- _Assignment_: Restate word for word the lines between the start of the material and the line with "### Effect size estimate", keeping both of those ends and none of the pictures.

------------------------

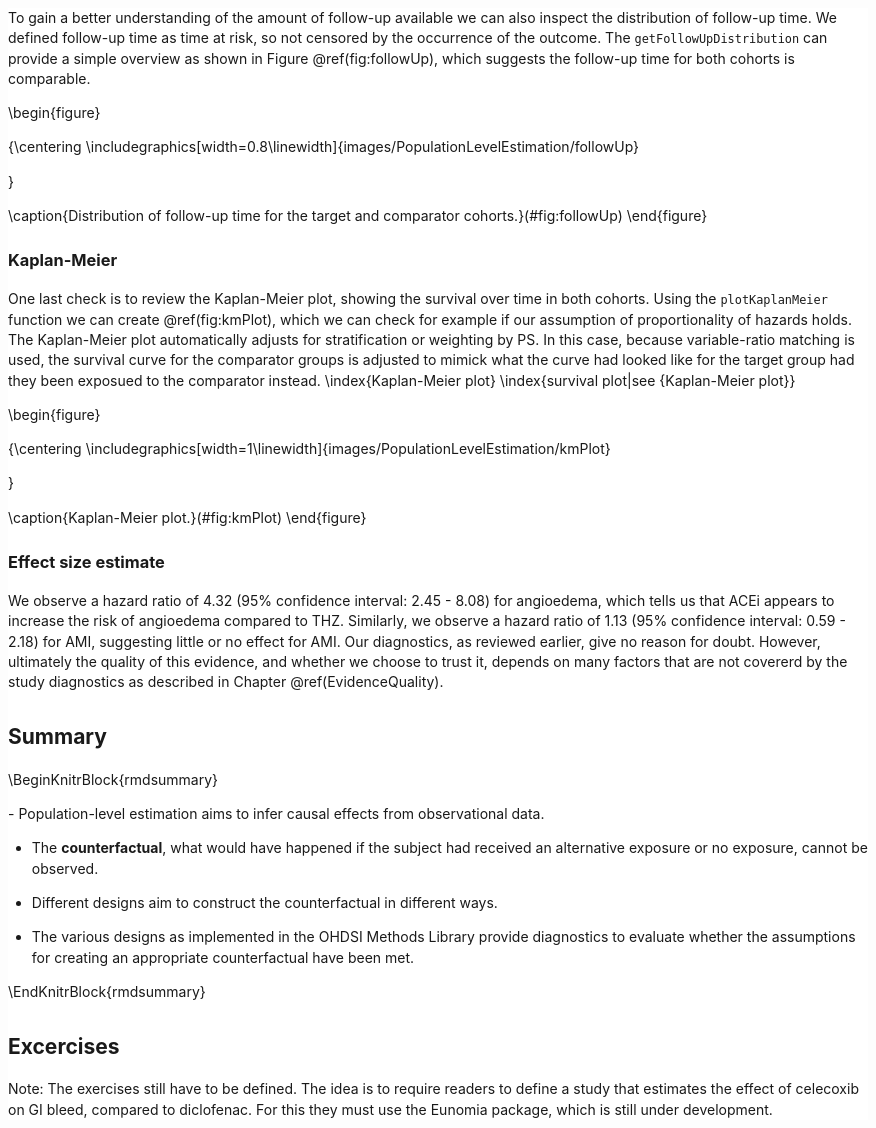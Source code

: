 To gain a better understanding of the amount of follow-up available we can also inspect the distribution of follow-up time. We defined follow-up time as time at risk, so not censored by the occurrence of the outcome. The `getFollowUpDistribution` can provide a simple overview as shown in Figure \@ref(fig:followUp), which suggests the follow-up time for both cohorts is comparable.

\begin{figure}

{\centering \includegraphics[width=0.8\linewidth]{images/PopulationLevelEstimation/followUp} 

}

\caption{Distribution of follow-up time for the target and comparator cohorts.}(\#fig:followUp)
\end{figure}

### Kaplan-Meier

One last check is to review the Kaplan-Meier plot, showing the survival over time in both cohorts. Using the `plotKaplanMeier` function we can create \@ref(fig:kmPlot), which we can check for example if our assumption of proportionality of hazards holds. The Kaplan-Meier plot automatically adjusts for stratification or weighting by PS. In this case, because variable-ratio matching is used, the survival curve for the comparator groups is adjusted to mimick what the curve had looked like for the target group had they been exposued to the comparator instead. \index{Kaplan-Meier plot} \index{survival plot|see {Kaplan-Meier plot}}

\begin{figure}

{\centering \includegraphics[width=1\linewidth]{images/PopulationLevelEstimation/kmPlot} 

}

\caption{Kaplan-Meier plot.}(\#fig:kmPlot)
\end{figure}

### Effect size estimate

We observe a hazard ratio of 4.32 (95% confidence interval: 2.45 - 8.08) for angioedema, which tells us that ACEi appears to increase the risk of angioedema compared to THZ. Similarly, we observe a hazard ratio of 1.13 (95% confidence interval: 0.59 - 2.18) for AMI, suggesting little or no effect for AMI. Our diagnostics, as reviewed earlier, give no reason for doubt. However, ultimately the quality of this evidence, and whether we choose to trust it, depends on many factors that are not covererd by the study diagnostics as described in Chapter \@ref(EvidenceQuality).

## Summary

\BeginKnitrBlock{rmdsummary}<div class="rmdsummary">- Population-level estimation aims to infer causal effects from observational data.

- The **counterfactual**, what would have happened if the subject had received an alternative exposure or no exposure, cannot be observed.

- Different designs aim to construct the counterfactual in different ways.

- The various designs as implemented in the OHDSI Methods Library provide diagnostics to evaluate whether the assumptions for creating an appropriate counterfactual have been met.
</div>\EndKnitrBlock{rmdsummary}


## Excercises

Note: The exercises still have to be defined. The idea is to require readers to define a study that estimates the effect of celecoxib on GI bleed, compared to diclofenac. For this they must use the Eunomia package, which is still under development.






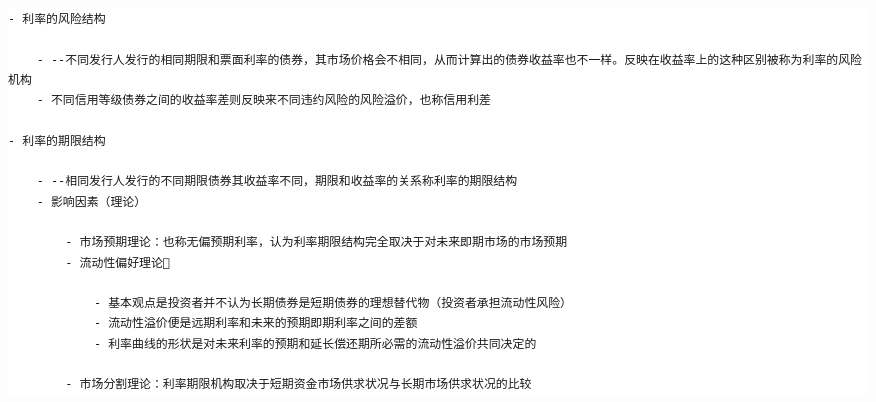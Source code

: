 	- 利率的风险结构

		- --不同发行人发行的相同期限和票面利率的债券，其市场价格会不相同，从而计算出的债券收益率也不一样。反映在收益率上的这种区别被称为利率的风险机构
		- 不同信用等级债券之间的收益率差则反映来不同违约风险的风险溢价，也称信用利差

	- 利率的期限结构

		- --相同发行人发行的不同期限债券其收益率不同，期限和收益率的关系称利率的期限结构
		- 影响因素（理论）

			- 市场预期理论：也称无偏预期利率，认为利率期限结构完全取决于对未来即期市场的市场预期
			- 流动性偏好理论🌟

				- 基本观点是投资者并不认为长期债券是短期债券的理想替代物（投资者承担流动性风险）
				- 流动性溢价便是远期利率和未来的预期即期利率之间的差额
				- 利率曲线的形状是对未来利率的预期和延长偿还期所必需的流动性溢价共同决定的

			- 市场分割理论：利率期限机构取决于短期资金市场供求状况与长期市场供求状况的比较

------------------------

- _Response to this task_:
Source code

: To gain a better understanding of the amount of follow-up available we can also inspect the distribution of follow-up time. We defined follow-up time as time at risk, so not censored by the occurrence of the outcome. The `getFollowUpDistribution` can provide a simple overview as shown in Figure \@ref(fig:followUp), which suggests the follow-up time for both cohorts is comparable.

\begin{figure}

{\centering \includegraphics[width=0.8\linewidth]{images/PopulationLevelEstimation/followUp} 

}

\caption{Distribution of follow-up time for the target and comparator cohorts.}(\#fig:followUp)
\end{figure}

### Kaplan-Meier

One last check is to review the Kaplan-Meier plot, showing the survival over time in both cohorts. Using the `plotKaplanMeier` function we can create \@ref(fig:kmPlot), which we can check for example if our assumption of proportionality of hazards holds. The Kaplan-Meier plot automatically adjusts for stratification or weighting by PS. In this case, because variable-ratio matching is used, the survival curve for the comparator groups is adjusted to mimick what the curve had looked like for the target group had they been exposued to the comparator instead. \index{Kaplan-Meier plot} \index{survival plot|see {Kaplan-Meier plot}}

\begin{figure}

{\centering \includegraphics[width=1\linewidth]{images/PopulationLevelEstimation/kmPlot} 

}

\caption{Kaplan-Meier plot.}(\#fig:kmPlot)
\end{figure}

### Effect size estimate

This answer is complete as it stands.